Added value of adjuvant chemotherapy in patients with node-positive pT1-2 Colon cancer — A national SNAPSHOT analysis
Menée à partir de données portant sur 2 312 patients atteints d'un cancer du côlon de stade précoce pT1-2 avec atteinte ganglionnaire, cette étude évalue l'efficacité, du point de vue du risque de récidive à 5 ans et de la survie globale, d'une chimiothérapie adjuvante
BACKGROUND: Patients with node-positive colon carcinoma commonly receive adjuvant chemotherapy, regardless the tumor’s T-stage. However, early-stage tumors (pT1-2 CC) are largely underrepresented in landmark studies supporting this treatment. This study evaluates the application of adjuvant chemotherapy in those patients based on daily practice.

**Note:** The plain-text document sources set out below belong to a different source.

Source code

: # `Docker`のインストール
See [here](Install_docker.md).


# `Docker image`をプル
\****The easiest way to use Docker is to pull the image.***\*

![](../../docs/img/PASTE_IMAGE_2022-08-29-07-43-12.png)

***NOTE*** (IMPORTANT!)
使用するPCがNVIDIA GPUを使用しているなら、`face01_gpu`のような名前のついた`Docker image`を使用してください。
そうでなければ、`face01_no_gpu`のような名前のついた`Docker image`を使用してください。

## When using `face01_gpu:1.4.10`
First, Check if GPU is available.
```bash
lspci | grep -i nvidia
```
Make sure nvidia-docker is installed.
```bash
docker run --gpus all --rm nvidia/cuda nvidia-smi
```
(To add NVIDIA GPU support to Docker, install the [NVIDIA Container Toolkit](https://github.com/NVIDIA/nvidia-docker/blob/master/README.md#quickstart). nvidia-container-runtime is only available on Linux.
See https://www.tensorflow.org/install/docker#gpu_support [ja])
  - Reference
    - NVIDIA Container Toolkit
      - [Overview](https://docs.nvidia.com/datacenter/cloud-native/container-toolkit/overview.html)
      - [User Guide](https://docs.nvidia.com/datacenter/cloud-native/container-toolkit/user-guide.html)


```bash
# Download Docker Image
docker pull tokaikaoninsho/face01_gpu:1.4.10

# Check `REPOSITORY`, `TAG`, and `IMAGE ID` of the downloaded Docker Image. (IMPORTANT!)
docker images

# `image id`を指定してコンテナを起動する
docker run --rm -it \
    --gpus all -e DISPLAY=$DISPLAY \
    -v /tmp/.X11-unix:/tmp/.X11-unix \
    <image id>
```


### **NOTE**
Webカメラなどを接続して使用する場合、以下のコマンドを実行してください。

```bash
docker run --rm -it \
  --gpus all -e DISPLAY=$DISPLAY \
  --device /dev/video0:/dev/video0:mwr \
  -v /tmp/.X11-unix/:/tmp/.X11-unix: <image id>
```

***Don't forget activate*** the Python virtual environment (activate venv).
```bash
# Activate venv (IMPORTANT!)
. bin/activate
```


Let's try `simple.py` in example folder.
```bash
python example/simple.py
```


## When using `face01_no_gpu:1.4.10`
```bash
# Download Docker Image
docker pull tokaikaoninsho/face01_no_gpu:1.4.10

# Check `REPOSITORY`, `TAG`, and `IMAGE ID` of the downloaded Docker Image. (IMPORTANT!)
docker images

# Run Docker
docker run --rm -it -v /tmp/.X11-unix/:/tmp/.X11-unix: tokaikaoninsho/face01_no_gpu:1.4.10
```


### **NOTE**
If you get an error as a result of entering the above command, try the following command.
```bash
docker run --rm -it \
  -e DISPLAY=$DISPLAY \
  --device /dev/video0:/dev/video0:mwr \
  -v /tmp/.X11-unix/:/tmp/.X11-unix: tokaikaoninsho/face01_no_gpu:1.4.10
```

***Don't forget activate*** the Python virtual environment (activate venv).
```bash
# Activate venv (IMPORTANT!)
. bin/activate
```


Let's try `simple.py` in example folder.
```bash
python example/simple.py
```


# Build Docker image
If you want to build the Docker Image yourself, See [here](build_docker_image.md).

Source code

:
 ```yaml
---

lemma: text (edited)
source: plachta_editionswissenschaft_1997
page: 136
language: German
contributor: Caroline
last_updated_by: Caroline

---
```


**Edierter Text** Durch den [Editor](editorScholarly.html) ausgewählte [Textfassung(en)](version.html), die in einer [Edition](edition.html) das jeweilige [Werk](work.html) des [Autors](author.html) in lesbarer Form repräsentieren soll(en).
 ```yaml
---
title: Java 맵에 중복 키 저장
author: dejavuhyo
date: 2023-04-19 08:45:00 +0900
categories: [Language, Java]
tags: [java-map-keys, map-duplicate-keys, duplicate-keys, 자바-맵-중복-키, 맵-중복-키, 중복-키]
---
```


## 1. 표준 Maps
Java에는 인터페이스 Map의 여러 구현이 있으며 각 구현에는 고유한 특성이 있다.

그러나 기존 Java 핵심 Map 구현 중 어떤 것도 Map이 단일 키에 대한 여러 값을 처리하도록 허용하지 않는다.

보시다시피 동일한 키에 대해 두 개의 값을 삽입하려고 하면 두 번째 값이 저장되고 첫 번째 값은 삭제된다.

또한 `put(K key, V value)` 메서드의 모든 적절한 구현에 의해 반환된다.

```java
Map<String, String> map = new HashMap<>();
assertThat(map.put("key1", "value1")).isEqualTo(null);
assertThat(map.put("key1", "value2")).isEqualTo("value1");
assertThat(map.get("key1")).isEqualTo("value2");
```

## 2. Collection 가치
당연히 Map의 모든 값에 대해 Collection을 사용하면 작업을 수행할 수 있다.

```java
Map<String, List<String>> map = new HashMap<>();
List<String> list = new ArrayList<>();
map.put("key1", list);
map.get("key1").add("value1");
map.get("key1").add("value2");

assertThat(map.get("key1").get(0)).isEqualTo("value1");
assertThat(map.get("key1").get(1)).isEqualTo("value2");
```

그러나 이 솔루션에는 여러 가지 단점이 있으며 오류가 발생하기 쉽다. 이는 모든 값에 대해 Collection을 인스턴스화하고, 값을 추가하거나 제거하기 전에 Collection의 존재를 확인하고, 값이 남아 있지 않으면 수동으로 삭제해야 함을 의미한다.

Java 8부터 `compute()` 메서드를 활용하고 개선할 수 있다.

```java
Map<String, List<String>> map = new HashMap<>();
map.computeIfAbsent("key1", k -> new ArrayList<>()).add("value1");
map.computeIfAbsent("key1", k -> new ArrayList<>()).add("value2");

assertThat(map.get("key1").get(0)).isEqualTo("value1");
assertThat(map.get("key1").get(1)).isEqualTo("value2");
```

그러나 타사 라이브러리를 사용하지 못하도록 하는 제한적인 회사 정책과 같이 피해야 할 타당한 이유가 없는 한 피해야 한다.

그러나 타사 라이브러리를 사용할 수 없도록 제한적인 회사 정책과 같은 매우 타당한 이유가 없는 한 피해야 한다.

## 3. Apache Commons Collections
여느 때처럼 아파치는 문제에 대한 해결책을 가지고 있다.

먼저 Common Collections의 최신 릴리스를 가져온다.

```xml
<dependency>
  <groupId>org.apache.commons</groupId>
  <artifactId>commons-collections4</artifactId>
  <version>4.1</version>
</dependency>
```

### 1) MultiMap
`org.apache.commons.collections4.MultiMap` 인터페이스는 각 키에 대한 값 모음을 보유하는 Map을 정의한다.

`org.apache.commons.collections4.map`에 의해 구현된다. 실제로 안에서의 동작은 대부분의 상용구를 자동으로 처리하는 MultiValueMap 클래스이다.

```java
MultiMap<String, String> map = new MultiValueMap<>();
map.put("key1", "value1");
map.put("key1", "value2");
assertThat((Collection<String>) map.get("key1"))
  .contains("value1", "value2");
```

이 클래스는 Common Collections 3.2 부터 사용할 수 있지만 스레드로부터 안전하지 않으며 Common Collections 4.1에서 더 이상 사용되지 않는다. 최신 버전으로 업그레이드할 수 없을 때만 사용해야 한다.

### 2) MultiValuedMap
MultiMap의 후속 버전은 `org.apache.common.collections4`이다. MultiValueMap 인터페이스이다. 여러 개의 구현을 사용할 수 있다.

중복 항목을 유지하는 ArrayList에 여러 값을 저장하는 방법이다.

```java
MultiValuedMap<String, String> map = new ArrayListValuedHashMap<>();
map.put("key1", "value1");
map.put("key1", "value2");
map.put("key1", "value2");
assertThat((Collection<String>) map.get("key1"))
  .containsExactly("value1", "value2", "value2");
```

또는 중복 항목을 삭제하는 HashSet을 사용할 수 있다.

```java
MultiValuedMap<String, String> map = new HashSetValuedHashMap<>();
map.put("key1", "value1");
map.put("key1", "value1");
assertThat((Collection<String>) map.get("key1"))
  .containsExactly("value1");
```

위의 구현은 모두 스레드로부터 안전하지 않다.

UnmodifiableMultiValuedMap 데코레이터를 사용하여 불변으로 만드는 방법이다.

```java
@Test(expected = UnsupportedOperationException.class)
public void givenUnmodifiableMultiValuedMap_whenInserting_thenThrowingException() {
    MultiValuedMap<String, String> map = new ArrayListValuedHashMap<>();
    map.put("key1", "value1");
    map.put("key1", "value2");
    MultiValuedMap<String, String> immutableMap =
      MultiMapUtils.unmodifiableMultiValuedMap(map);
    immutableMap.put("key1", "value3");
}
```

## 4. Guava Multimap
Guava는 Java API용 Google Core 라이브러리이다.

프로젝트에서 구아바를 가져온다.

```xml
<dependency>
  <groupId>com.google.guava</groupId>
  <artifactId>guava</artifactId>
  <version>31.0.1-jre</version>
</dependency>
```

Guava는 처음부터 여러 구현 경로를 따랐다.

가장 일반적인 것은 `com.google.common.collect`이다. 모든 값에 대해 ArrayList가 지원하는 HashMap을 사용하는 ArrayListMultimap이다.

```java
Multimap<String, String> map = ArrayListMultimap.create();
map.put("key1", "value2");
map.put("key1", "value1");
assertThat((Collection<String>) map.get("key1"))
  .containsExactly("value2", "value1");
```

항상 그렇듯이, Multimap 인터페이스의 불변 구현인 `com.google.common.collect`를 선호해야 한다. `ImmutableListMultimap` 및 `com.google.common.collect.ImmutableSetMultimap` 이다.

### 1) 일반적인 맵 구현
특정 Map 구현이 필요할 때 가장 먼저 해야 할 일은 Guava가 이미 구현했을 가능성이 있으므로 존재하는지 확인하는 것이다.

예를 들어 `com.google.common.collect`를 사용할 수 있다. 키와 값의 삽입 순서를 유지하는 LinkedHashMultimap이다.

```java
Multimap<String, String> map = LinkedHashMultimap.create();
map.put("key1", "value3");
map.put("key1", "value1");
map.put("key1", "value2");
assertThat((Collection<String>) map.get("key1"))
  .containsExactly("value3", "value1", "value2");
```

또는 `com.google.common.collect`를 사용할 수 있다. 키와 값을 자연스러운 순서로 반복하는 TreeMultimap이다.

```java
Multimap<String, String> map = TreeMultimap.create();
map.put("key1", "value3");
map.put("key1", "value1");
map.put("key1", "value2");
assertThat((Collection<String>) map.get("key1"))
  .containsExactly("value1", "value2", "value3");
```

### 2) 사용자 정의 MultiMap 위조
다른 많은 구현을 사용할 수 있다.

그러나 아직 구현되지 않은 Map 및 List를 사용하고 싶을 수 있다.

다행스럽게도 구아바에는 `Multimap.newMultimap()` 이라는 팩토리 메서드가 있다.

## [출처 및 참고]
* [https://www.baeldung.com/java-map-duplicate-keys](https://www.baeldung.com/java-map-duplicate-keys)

PATIENTS AND METHODS: Patients who underwent surgery for either pT1- or pT2-CC were identified from the nationwide SNAPSHOT database and stratified by age (<75 or ≥ 75 years). Competing risk regression and (cause-specific) Cox proportional hazard models identified factors associated with 5-year cumulative incidence of recurrence and overall survival (OS), respectively.
RESULTS: Lymph node metastases were found in 381 out of 2,312 (16.5%) patients, of whom 275 (72.2%) received adjuvant chemotherapy. The cumulative incidence of recurrence was 0.09 (95%CI 0.06–0.12) and 0.18 (95%CI 0.11–0.27) in patients who did or did not receive adjuvant chemotherapy, respectively (P=.007). In patients under 75, adjuvant chemotherapy was associated with significantly higher OS (91.3% vs. 68.1%, P<.001). Corresponding OS probabilities in elderly patients (≥75 years) were 84.5% vs. 55.1%, P=.003. After adjusting for confounding, this difference remained only significant in patients under 75: HRadj 0.5, 95%CI 0.1–0.7 and HRadj 0.5, 95%CI 0.2–1.3, respectively. The recurrence rate was not significantly different between patients receiving Capecitabine/Oxaliplatin (CapOx) and those on Capecitabine monotherapy (CIF 0.09, 95% CI 0.06-0.14 vs. 0.05, 95%CI 0.01-0.16, P = 0.49)
CONCLUSION: Adjuvant chemotherapy is associated with reduced risk of recurrence in patients with node-positive pT1-2 CC. Advantages on OS could not be demonstrated in elderly pT1-2N1-2 patients.